Transcribe exactly the lines below that begin at the line with "- First release!" and stop after the line with "- [Australia at", leaving out every picture.

**INFORMATION:**
····················
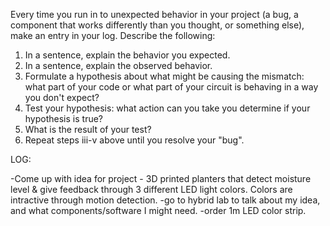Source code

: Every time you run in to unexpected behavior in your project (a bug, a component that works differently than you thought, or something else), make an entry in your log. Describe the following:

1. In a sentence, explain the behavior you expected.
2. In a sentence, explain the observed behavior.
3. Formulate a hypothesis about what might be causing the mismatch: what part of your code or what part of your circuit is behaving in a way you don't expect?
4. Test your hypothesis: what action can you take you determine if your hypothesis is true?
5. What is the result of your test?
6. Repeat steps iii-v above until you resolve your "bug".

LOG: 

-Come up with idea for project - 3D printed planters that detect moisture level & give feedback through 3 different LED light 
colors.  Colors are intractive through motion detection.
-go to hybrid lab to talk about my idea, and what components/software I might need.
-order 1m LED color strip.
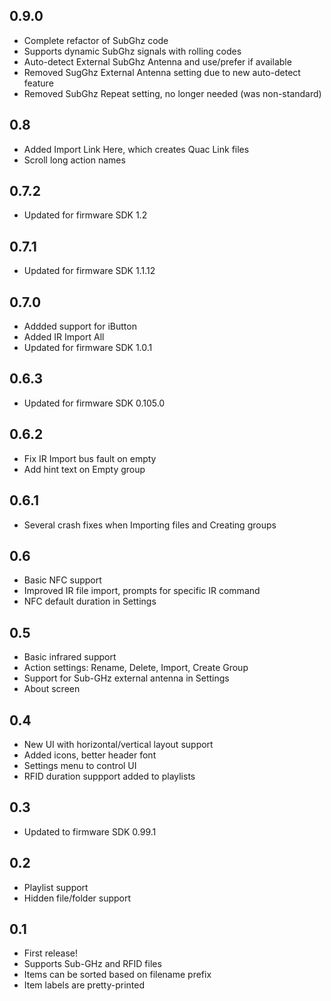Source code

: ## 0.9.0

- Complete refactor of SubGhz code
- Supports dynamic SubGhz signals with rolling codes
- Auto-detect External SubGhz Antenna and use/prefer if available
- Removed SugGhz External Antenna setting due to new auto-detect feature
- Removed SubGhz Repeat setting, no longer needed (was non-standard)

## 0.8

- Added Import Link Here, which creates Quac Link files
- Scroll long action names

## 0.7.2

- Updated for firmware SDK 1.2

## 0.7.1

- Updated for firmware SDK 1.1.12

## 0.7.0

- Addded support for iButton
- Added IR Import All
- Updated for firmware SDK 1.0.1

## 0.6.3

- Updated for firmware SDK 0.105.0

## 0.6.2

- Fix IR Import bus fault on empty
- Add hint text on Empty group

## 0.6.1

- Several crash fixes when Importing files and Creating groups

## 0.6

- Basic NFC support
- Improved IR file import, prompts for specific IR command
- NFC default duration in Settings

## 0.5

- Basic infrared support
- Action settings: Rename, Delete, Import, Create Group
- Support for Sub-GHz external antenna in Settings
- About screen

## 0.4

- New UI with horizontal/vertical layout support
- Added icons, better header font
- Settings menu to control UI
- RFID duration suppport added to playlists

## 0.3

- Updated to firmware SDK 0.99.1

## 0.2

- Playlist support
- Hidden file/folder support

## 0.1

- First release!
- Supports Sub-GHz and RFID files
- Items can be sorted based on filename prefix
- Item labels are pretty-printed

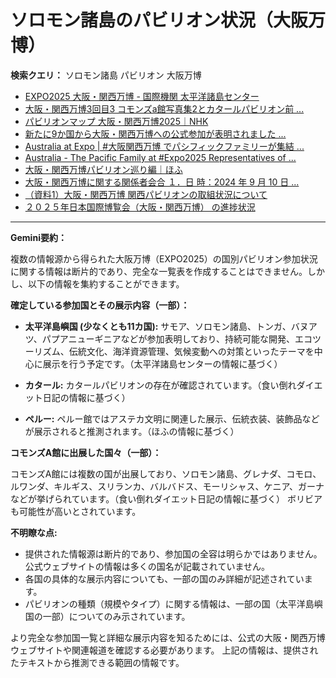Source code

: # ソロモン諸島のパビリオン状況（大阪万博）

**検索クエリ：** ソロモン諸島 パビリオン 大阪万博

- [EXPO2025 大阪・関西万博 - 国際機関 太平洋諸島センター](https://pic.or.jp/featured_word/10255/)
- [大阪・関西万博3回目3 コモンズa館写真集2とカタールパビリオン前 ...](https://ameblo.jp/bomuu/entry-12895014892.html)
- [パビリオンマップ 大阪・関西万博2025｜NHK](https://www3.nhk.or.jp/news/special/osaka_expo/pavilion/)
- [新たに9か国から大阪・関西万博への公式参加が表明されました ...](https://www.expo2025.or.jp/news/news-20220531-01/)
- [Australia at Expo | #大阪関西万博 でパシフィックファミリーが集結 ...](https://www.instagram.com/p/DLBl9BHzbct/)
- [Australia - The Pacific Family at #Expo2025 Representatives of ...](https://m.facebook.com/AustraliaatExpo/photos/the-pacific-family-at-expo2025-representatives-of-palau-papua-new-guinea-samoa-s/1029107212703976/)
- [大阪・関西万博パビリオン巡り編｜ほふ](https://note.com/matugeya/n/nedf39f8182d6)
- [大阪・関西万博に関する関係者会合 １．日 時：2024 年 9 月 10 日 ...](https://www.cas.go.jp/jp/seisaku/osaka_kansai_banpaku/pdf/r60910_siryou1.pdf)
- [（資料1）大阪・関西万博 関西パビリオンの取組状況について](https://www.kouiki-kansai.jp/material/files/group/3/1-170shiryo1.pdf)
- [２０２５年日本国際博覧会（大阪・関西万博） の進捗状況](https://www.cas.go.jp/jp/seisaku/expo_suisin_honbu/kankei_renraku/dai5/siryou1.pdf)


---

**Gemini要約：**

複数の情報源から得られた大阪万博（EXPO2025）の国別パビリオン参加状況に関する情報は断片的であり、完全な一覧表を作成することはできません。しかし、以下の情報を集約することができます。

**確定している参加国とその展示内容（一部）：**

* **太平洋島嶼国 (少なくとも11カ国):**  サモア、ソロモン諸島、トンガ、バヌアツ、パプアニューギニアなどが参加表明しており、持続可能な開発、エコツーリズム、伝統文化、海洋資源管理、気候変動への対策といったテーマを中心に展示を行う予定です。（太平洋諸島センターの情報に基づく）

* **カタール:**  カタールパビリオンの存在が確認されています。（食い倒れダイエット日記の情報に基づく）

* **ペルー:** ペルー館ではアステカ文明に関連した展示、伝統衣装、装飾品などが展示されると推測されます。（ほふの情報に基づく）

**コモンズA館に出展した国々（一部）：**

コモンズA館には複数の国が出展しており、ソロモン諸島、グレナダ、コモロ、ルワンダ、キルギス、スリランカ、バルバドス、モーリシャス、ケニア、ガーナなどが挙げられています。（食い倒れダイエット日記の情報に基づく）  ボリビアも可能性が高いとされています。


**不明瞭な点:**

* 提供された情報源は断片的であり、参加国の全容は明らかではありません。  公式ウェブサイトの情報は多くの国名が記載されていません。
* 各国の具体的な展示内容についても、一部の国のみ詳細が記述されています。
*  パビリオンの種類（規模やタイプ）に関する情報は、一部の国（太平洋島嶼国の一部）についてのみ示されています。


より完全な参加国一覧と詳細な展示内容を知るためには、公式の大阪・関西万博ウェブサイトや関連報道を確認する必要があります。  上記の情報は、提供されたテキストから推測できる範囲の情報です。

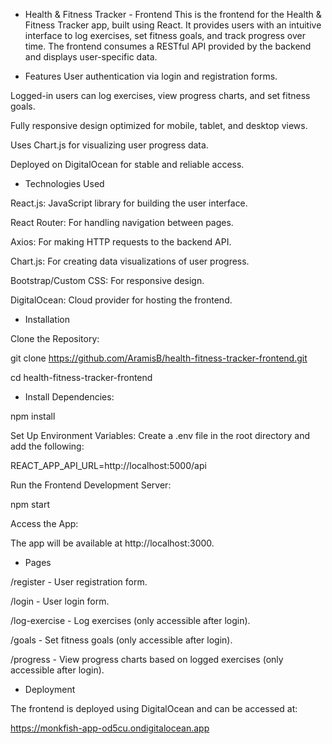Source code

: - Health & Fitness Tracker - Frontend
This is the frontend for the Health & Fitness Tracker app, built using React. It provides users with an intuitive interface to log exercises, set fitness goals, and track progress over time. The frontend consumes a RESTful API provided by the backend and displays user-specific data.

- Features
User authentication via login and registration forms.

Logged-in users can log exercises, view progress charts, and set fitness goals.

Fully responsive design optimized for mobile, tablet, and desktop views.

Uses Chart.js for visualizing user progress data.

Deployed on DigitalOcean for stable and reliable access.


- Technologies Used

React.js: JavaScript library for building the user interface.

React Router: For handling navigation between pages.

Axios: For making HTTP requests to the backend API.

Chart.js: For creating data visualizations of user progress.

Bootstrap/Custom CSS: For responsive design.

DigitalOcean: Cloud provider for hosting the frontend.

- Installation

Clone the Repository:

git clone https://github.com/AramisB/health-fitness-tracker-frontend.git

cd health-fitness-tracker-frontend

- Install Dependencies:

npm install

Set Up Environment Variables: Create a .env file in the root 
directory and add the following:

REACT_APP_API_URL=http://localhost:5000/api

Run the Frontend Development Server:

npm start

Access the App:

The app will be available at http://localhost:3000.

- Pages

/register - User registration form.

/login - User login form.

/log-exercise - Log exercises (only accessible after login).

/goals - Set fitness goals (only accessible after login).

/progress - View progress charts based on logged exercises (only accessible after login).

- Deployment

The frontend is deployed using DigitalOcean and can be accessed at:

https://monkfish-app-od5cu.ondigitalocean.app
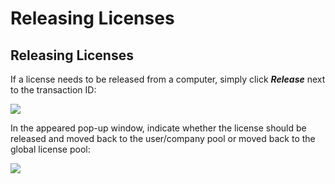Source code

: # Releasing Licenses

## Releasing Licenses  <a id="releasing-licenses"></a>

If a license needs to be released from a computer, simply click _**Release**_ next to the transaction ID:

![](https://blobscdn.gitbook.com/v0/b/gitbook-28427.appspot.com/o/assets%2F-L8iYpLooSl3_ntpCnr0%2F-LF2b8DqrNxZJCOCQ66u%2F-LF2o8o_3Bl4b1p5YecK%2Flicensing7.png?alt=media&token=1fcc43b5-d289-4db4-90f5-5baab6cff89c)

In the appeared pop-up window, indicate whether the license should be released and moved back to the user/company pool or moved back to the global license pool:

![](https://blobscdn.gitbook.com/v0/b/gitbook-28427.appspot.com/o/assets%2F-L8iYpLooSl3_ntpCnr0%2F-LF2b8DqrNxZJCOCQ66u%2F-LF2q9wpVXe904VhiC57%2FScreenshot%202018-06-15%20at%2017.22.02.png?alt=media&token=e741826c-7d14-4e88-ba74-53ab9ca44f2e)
····················
**ANSWER FOR THIS EXERCISE:**
- First release!
- Supports Sub-GHz and RFID files
- Items can be sorted based on filename prefix
- Item labels are pretty-printed

Source code

: # ソロモン諸島のパビリオン状況（大阪万博）

**検索クエリ：** ソロモン諸島 パビリオン 大阪万博

- [EXPO2025 大阪・関西万博 - 国際機関 太平洋諸島センター](https://pic.or.jp/featured_word/10255/)
- [大阪・関西万博3回目3 コモンズa館写真集2とカタールパビリオン前 ...](https://ameblo.jp/bomuu/entry-12895014892.html)
- [パビリオンマップ 大阪・関西万博2025｜NHK](https://www3.nhk.or.jp/news/special/osaka_expo/pavilion/)
- [新たに9か国から大阪・関西万博への公式参加が表明されました ...](https://www.expo2025.or.jp/news/news-20220531-01/)
- [Australia at Expo | #大阪関西万博 でパシフィックファミリーが集結 ...](https://www.instagram.com/p/DLBl9BHzbct/)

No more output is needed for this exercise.